Fig. 417.—Viaje de Ojeda.
Fig. 418.—La región de "Tierra Firme", á la que el rey Don Fernando trasladó el nombre de "Castilla del Oro" en 1513, según mapa del 1597.
Enciso y Vasco Núñez de Balboa.
4.—Antes de llegar Ojeda á La Española herido y maltrecho, había salido, con rumbo á San Sebastián, el bachiller Martín Fernández de Enciso, su asociado y amigo. Enciso era valiente, honesto y bien reputado en la colonia, pero no tenía tacto para manejar hombres. Apenas llegó á alta mar vió, con gran sorpresa, salir de un barril de provisiones al audaz hidalgo extremeño Vasco Núñez de Balboa, llamado el esgrimidor que, procesado en Santo Domingo por deudas, había recurrido á tan arriesgado ardid para huir de sus acreedores. No agradó mucho á Enciso la presencia á bordo de tan peligroso huésped, y aun le amenazó con abandonarle en una isla desierta. El atrevido soldado consiguió bien pronto desarmar las iras del bachiller, y juntos siguieron navegando hasta desembarcar en Cartagena. Allí encontraron á Francisco Pizarro acaudillando los hambrientos soldados de Ojeda que, después de haber esperado cincuenta horribles días á su desgraciado jefe, habían decidido abandonar la colonia. Agregáronse á las tripulaciones de Enciso, siguiendo todos viaje hacia el golfo de Urabá. Siguiendo las indicaciones de Vasco Núñez de Balboa, conocedor de aquellas costas por haberlas recorrido con Bastidas, decidieron establecerse en la parte occidental del golfo, donde, según Balboa, no usaban los indios flechas herboladas.

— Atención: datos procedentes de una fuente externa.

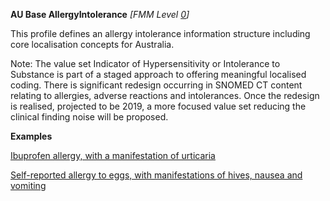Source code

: **AU Base AllergyIntolerance** *[FMM Level [0](guidance.html)]*

This profile defines an allergy intolerance information structure including core localisation concepts for Australia.

Note: The value set Indicator of Hypersensitivity or Intolerance to Substance is part of a staged approach to offering meaningful localised coding. There is significant redesign occurring in SNOMED CT content relating to allergies, adverse reactions and intolerances. Once the redesign is realised, projected to be 2019, a more focused value set reducing the clinical finding noise will be proposed.

**Examples**

[Ibuprofen allergy, with a manifestation of urticaria](AllergyIntolerance-allergyintolerance-example0.html)

[Self-reported allergy to eggs, with manifestations of hives, nausea and vomiting](AllergyIntolerance-allergyintolerance-example1.html)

Allí fundaron una villa que se llamó Santa María del Darien. Pero las demasías autoritarias y la falta de tino de Enciso sublevaron bien pronto á los colonos. Amotináronse contra él, le negaron obediencia y acordaron ofrecer el mando á Nicuesa, é interinamente á Vasco Núñez. Enciso tuvo que resignarse y abandonar su naciente villa del Darien. Sabemos ya lo acaecido al imprudente Nicuesa cuando llegó á ella. Carecía, como Enciso, de dotes políticas. Balboa las tenía, y fué, por tanto, confirmado en el gobierno. Enciso pasó á España para quejarse al rey de los procederes de Balboa, y á dar cuenta del desgraciado suceso de Diego de Nicuesa[577].